An very surprise the auctioneer told you that considering they usually will tell you anything to sell the house. Maybe they wanted it for themselves


----------



## iguana (30 Nov 2007)

beautfan said:


> Buying a repossessed house would not have any impact on your credit rating, I know this is the case in some other countries something to do with the debt staying with the property but that isn't the case here.
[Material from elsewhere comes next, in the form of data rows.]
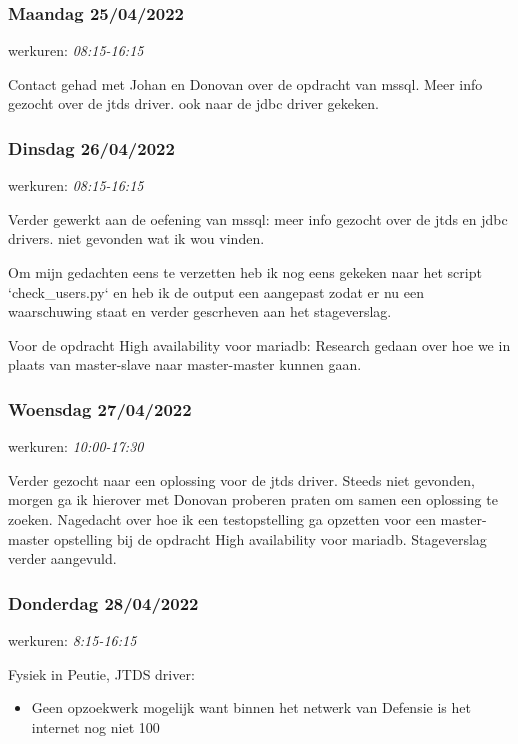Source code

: \subsubsection{Maandag 25/04/2022}

werkuren: \emph{08:15-16:15}

Contact gehad met Johan en Donovan over de opdracht van \gls{mssql}. Meer info gezocht over de jtds driver. ook naar de jdbc driver gekeken.

\subsubsection{Dinsdag 26/04/2022}

werkuren: \emph{08:15-16:15}

Verder gewerkt aan de oefening van \gls{mssql}: meer info gezocht over de jtds en jdbc drivers. niet gevonden wat ik wou vinden.

Om mijn gedachten eens te verzetten heb ik nog eens gekeken naar het script `check\_users.py` en heb ik de output een aangepast zodat er nu een waarschuwing staat en verder gescrheven aan het stageverslag.

Voor de opdracht High availability voor mariadb: Research gedaan over hoe we in plaats van master-slave naar master-master kunnen gaan.


\subsubsection{Woensdag 27/04/2022}

werkuren: \emph{10:00-17:30}

Verder gezocht naar een oplossing voor de jtds driver. Steeds niet gevonden, morgen ga ik hierover met Donovan proberen praten om samen een oplossing te zoeken.
Nagedacht over hoe ik een testopstelling ga opzetten voor een master-master opstelling bij de opdracht High availability voor mariadb.
Stageverslag verder aangevuld.

\subsubsection{Donderdag 28/04/2022}

werkuren: \emph{8:15-16:15}

Fysiek in Peutie, JTDS driver:

\begin{itemize}
    \item Geen opzoekwerk mogelijk want binnen het netwerk van Defensie is het internet nog niet 100%
\end{itemize}

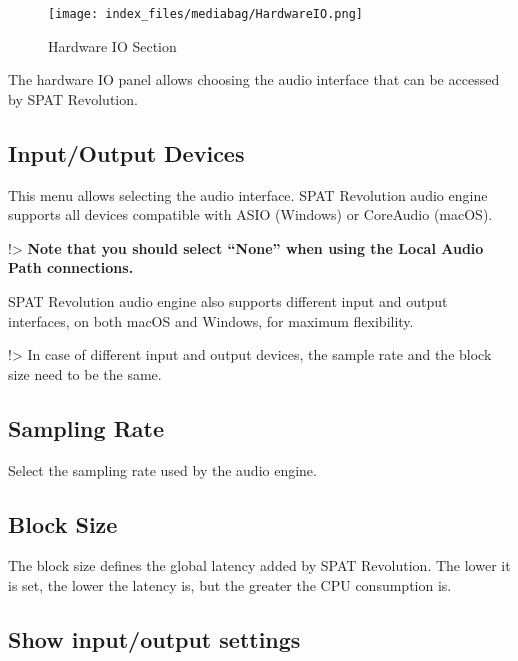 \documentclass[
  letterpaper,
  DIV=11,
  numbers=noendperiod]{scrreport}
\begin{document}
\begin{figure}

{\centering \texttt{[image: index\_files/mediabag/HardwareIO.png]}

}

\caption{Hardware IO Section}

\end{figure}

The hardware IO panel allows choosing the audio interface that can be
accessed by SPAT Revolution.

\hypertarget{inputoutput-devices}{%
\subsection{Input/Output Devices}\label{inputoutput-devices}}

This menu allows selecting the audio interface. SPAT Revolution audio
engine supports all devices compatible with ASIO (Windows) or CoreAudio
(macOS).

!\textgreater{} \textbf{Note that you should select ``None'' when using
the Local Audio Path connections.}

SPAT Revolution audio engine also supports different input and output
interfaces, on both macOS and Windows, for maximum flexibility.

!\textgreater{} In case of different input and output devices, the
sample rate and the block size need to be the same.

\hypertarget{sampling-rate}{%
\subsection{Sampling Rate}\label{sampling-rate}}

Select the sampling rate used by the audio engine.

\hypertarget{block-size}{%
\subsection{Block Size}\label{block-size}}

The block size defines the global latency added by SPAT Revolution. The
lower it is set, the lower the latency is, but the greater the CPU
consumption is.

\hypertarget{show-inputoutput-settings}{%
\subsection{Show input/output
settings}\label{show-inputoutput-settings}}
\end{document}
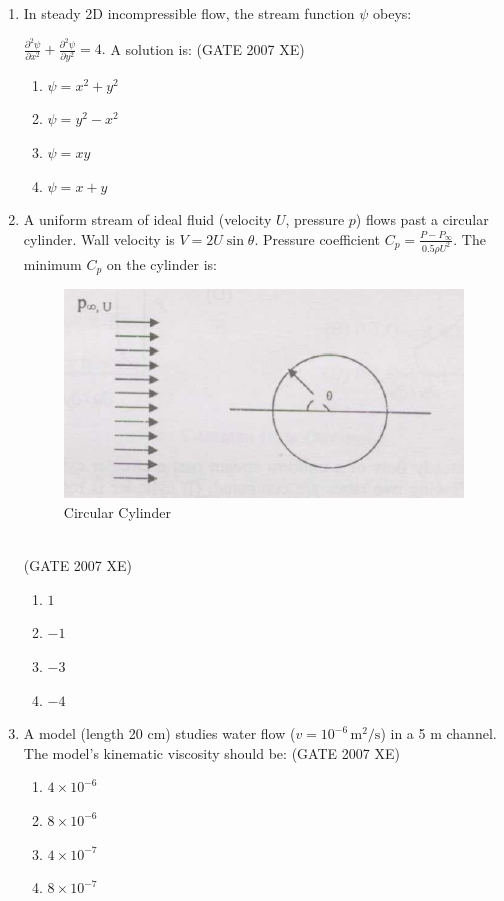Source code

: \documentclass[journal,cmex10]{IEEEtran}
\theoremstyle{remark}
\numberwithin{equation}{enumi}
\numberwithin{figure}{enumi}
\begin{document}
\begin{enumerate}

\item In steady 2D incompressible flow, the stream function $\psi$ obeys:  

$\frac{\partial^2 \psi}{\partial x^2} + \frac{\partial^2 \psi}{\partial y^2} = 4.$ 
A solution is:
\hfill{(GATE 2007 XE)}
\begin{multicols}{4}
\begin{enumerate}
    \item $\psi = x^2 + y^2$
    \item $\psi = y^2 - x^2$
    \item $\psi = xy$
    \item $\psi = x + y$
\end{enumerate}
\end{multicols}


\item A uniform stream of ideal fluid (velocity $U$, pressure $p$) flows past a circular cylinder. Wall velocity is $V = 2U \sin \theta$. Pressure coefficient $C_p = \frac{P - P_\infty}{0.5 \rho U^2}$. The minimum $C_p$ on the cylinder is:  
\begin{figure}[htbp]
  \centering
  \includegraphics[width=0.6\columnwidth]{figs/D/fig2.png}
  \caption{Circular Cylinder}
  \label{fig:D/fig2.png}
\end{figure}\\
\hfill{(GATE 2007 XE)}
\begin{multicols}{4}
\begin{enumerate}
    \item $1$
    \item $-1$
    \item $-3$
    \item $-4$
\end{enumerate}
\end{multicols}
\newpage
\item A model (length 20 cm) studies water flow ($v=10^{-6}\,\text{m}^2/\text{s}$) in a 5 m channel. The model’s kinematic viscosity should be:  
\hfill{(GATE 2007 XE)}
\begin{multicols}{4}
\begin{enumerate}
    \item $4 \times 10^{-6}$
    \item $8 \times 10^{-6}$
    \item $4 \times 10^{-7}$
    \item $8 \times 10^{-7}$
\end{enumerate}
\end{multicols}


\end{enumerate}
\end{document}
Experian and Equifax are both used in Ireland, and they have both been known to attach bad debts to the address.  You can get it removed, but it does happen.  Plus that if the previous owners have bailiffs after them they could very easily turn up at your door.


----------



## pc7 (30 Nov 2007)

maybe foxylady, it was a number of years ago and was going for auction, my bf went to that and it went for big money it was a great house


----------



## beautfan (30 Nov 2007)

Thats interesting iguana - I'd like to know.  I would hope when you buy a house that its yours and no one else.  I know when buying abroad in some countries you need to make sure there are no debts attached to the property but never heard of that here.


----------



## johni (30 Nov 2007)

id buy any house if i thought i was getting a good deal . repossessed or not


----------



## Newby (7 Jan 2008)

Thanks for the replies guys/gals. The original question was asked from the point of view of knowing all the facts surrounding a house - good, bad or indifferent. If the fact that a house is repossessed from an unfortunate individual or via the CAB then I'd rather know. Obviously if you were interested in such a house and were aware of its repossessed status it may impact on the price you offer.


----------



## carrielou (1 Apr 2008)

Brendan said:


> In practice, there have been very few repossessions in Ireland.
> 
> Courts are slow to grant repossession orders and even when they do, they tend to put a 6 month stay on the order. The owner thus has plenty of time to sell the house and pay off the mortgage.
> 
> Brendan


 
Do u happen to know what exactly happens if the owner does not manage to sell the property within the stay of 6 months. Do they have to move out by that 6 month time period or what is the procedure.


----------